When he got out the new judge said he was a-going to make a man of him. So he took him to his own house, and dressed him up clean and nice, and had him to breakfast and dinner and supper with the family, and was just old pie to him, so to speak. And after supper he talked to him about temperance and such things till the old man cried, and said he’d been a fool, and fooled away his life; but now he was a-going to turn over a new leaf and be a man nobody wouldn’t be ashamed of, and he hoped the judge would help him and not look down on him. The judge said he could hug him for them words; so he cried, and his wife she cried again; pap said he’d been a man that had always been misunderstood before, and the judge said he believed it. The old man said that what a man wanted that was down, was sympathy; and the judge said it was so; so they cried again. And when it was bedtime, the old man rose up and held out his hand, and says:

‘Look at it, gentlemen, and ladies all; take ahold of it; shake it. There’s a hand that was the hand of a hog; but it ain’t so no more; it’s the hand of a man that’s started in on a new life, and’ll die before he’ll go back. You mark them words—don’t forget I said them. It’s a clean hand now; shake it—don’t be afeard.’

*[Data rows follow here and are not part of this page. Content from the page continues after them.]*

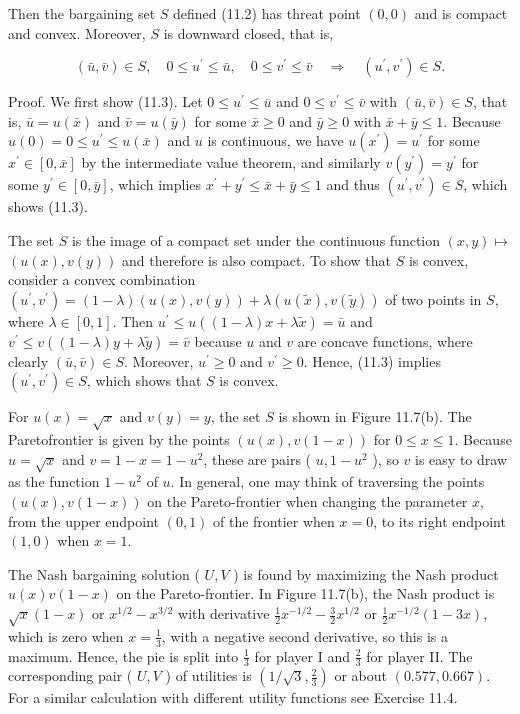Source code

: \documentclass[12pt]{article}
\begin{document}
Then the bargaining set $S$ defined (11.2) has threat point $(0,0)$ and is compact and convex. Moreover, $S$ is downward closed, that is,


\begin{equation*}
(\bar{u}, \bar{v}) \in S, \quad 0 \leq u^{\prime} \leq \bar{u}, \quad 0 \leq v^{\prime} \leq \bar{v} \quad \Rightarrow \quad\left(u^{\prime}, v^{\prime}\right) \in S . \tag{11.3}
\end{equation*}


Proof. We first show (11.3). Let $0 \leq u^{\prime} \leq \bar{u}$ and $0 \leq v^{\prime} \leq \bar{v}$ with $(\bar{u}, \bar{v}) \in S$, that is, $\bar{u}=u(\bar{x})$ and $\bar{v}=u(\bar{y})$ for some $\bar{x} \geq 0$ and $\bar{y} \geq 0$ with $\bar{x}+\bar{y} \leq 1$. Because $u(0)=0 \leq u^{\prime} \leq u(\bar{x})$ and $u$ is continuous, we have $u\left(x^{\prime}\right)=u^{\prime}$ for some $x^{\prime} \in[0, \bar{x}]$ by the intermediate value theorem, and similarly $v\left(y^{\prime}\right)=y^{\prime}$ for some $y^{\prime} \in[0, \bar{y}]$, which implies $x^{\prime}+y^{\prime} \leq \bar{x}+\bar{y} \leq 1$ and thus $\left(u^{\prime}, v^{\prime}\right) \in S$, which shows (11.3).

The set $S$ is the image of a compact set under the continuous function $(x, y) \mapsto$ $(u(x), v(y))$ and therefore is also compact. To show that $S$ is convex, consider a convex combination $\left(u^{\prime}, v^{\prime}\right)=(1-\lambda)(u(x), v(y))+\lambda(u(\tilde{x}), v(\tilde{y}))$ of two points in $S$, where $\lambda \in[0,1]$. Then $u^{\prime} \leq u((1-\lambda) x+\lambda \tilde{x})=\bar{u}$ and $v^{\prime} \leq v((1-\lambda) y+\lambda \tilde{y})=\bar{v}$ because $u$ and $v$ are concave functions, where clearly $(\bar{u}, \bar{v}) \in S$. Moreover, $u^{\prime} \geq 0$ and $v^{\prime} \geq 0$. Hence, (11.3) implies $\left(u^{\prime}, v^{\prime}\right) \in S$, which shows that $S$ is convex.

For $u(x)=\sqrt{x}$ and $v(y)=y$, the set $S$ is shown in Figure 11.7(b). The Paretofrontier is given by the points $(u(x), v(1-x))$ for $0 \leq x \leq 1$. Because $u=\sqrt{x}$ and $v=1-x=1-u^{2}$, these are pairs ( $u, 1-u^{2}$ ), so $v$ is easy to draw as the function $1-u^{2}$ of $u$. In general, one may think of traversing the points $(u(x), v(1-x))$ on the Pareto-frontier when changing the parameter $x$, from the upper endpoint $(0,1)$ of the frontier when $x=0$, to its right endpoint $(1,0)$ when $x=1$.

The Nash bargaining solution ( $U, V$ ) is found by maximizing the Nash product $u(x) v(1-x)$ on the Pareto-frontier. In Figure 11.7(b), the Nash product is $\sqrt{x}(1-x)$ or $x^{1 / 2}-x^{3 / 2}$ with derivative $\frac{1}{2} x^{-1 / 2}-\frac{3}{2} x^{1 / 2}$ or $\frac{1}{2} x^{-1 / 2}(1-3 x)$, which is zero when $x=\frac{1}{3}$, with a negative second derivative, so this is a maximum. Hence, the pie is split into $\frac{1}{3}$ for player I and $\frac{2}{3}$ for player II. The corresponding pair ( $U, V$ ) of utilities is $\left(1 / \sqrt{3}, \frac{2}{3}\right)$ or about $(0.577,0.667)$. For a similar calculation with different utility functions see Exercise 11.4.
\end{document}
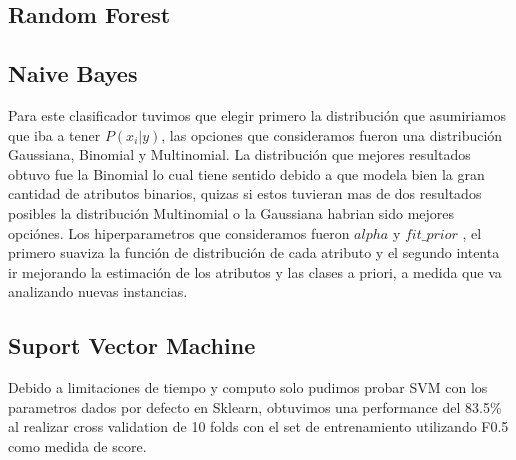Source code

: \begin{enumerate}
\subsection{Random Forest}


\subsection{Naive Bayes}

Para este clasificador tuvimos que elegir primero la distribución que asumiriamos que iba a tener $ P(x_i | y) $, las opciones que consideramos fueron una distribución Gaussiana, Binomial y Multinomial. La distribución que mejores resultados obtuvo fue la Binomial lo cual tiene sentido debido a que modela bien la gran cantidad de atributos binarios, quizas si estos tuvieran mas de dos resultados posibles la distribución Multinomial o la Gaussiana habrian sido mejores opciónes.
Los hiperparametros que consideramos fueron $alpha$ y $fit\_prior$ , el primero suaviza la función de distribución de cada atributo y el segundo intenta ir mejorando la estimación de los atributos y las clases a priori, a medida que va analizando nuevas instancias.


\subsection{Suport Vector Machine}

Debido a limitaciones de tiempo y computo solo pudimos probar SVM con los parametros dados por defecto en Sklearn, obtuvimos una performance del 83.5\% al realizar cross validation de 10 folds con el set de entrenamiento utilizando F0.5 como medida de score.

\end{enumerate}
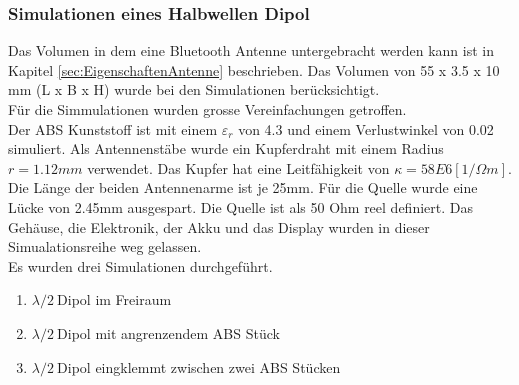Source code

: %
%
%
%
%
%
%
%

\newpage
\subsubsection{Simulationen eines Halbwellen Dipol}

Das Volumen in dem eine Bluetooth Antenne untergebracht werden kann ist in Kapitel \ref{sec:EigenschaftenAntenne} beschrieben. Das Volumen von 55 x 3.5 x 10 mm (L x B x H) wurde bei den Simulationen berücksichtigt. \\
Für die Simmulationen wurden grosse Vereinfachungen getroffen.\\
Der ABS Kunststoff ist mit einem $\varepsilon_r $ von 4.3 und einem Verlustwinkel von 0.02 simuliert. Als Antennenstäbe wurde ein  Kupferdraht mit einem Radius $r = 1.12 mm$ verwendet. Das Kupfer hat eine Leitfähigkeit von $\kappa=58E6 [1/\Omega m]$. Die Länge der beiden Antennenarme ist je 25mm. Für die Quelle wurde eine Lücke von 2.45mm ausgespart. Die Quelle ist als 50 Ohm reel definiert. Das Gehäuse, die Elektronik, der Akku und das Display wurden in dieser Simualationsreihe weg gelassen.\\ 
Es wurden drei Simulationen durchgeführt.
\begin{enumerate}
\item  $\lambda/2 \ $Dipol im Freiraum
\item  $\lambda/2 \ $Dipol mit angrenzendem ABS Stück
\item  $\lambda/2 \ $Dipol eingklemmt zwischen zwei ABS Stücken
\end{enumerate}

So they shook it, one after the other, all around, and cried. The judge’s wife she kissed it. Then the old man he signed a pledge—made his mark. The judge said it was the holiest time on record, or something like that. Then they tucked the old man into a beautiful room, which was the spare room, and in the night some time he got powerful thirsty and clumb out on to the porch-roof and slid down a stanchion and traded his new coat for a jug of forty-rod, and clumb back again and had a good old time; and towards daylight he crawled out again, drunk as a fiddler, and rolled off the porch and broke his left arm in two places and was most froze to death when somebody found him after sun-up. And when they come to look at that spare room, they had to take soundings before they could navigate it.

The judge he felt kind of sore. He said he reckoned a body could reform the ole man with a shot-gun, maybe, but he didn’t know no other way.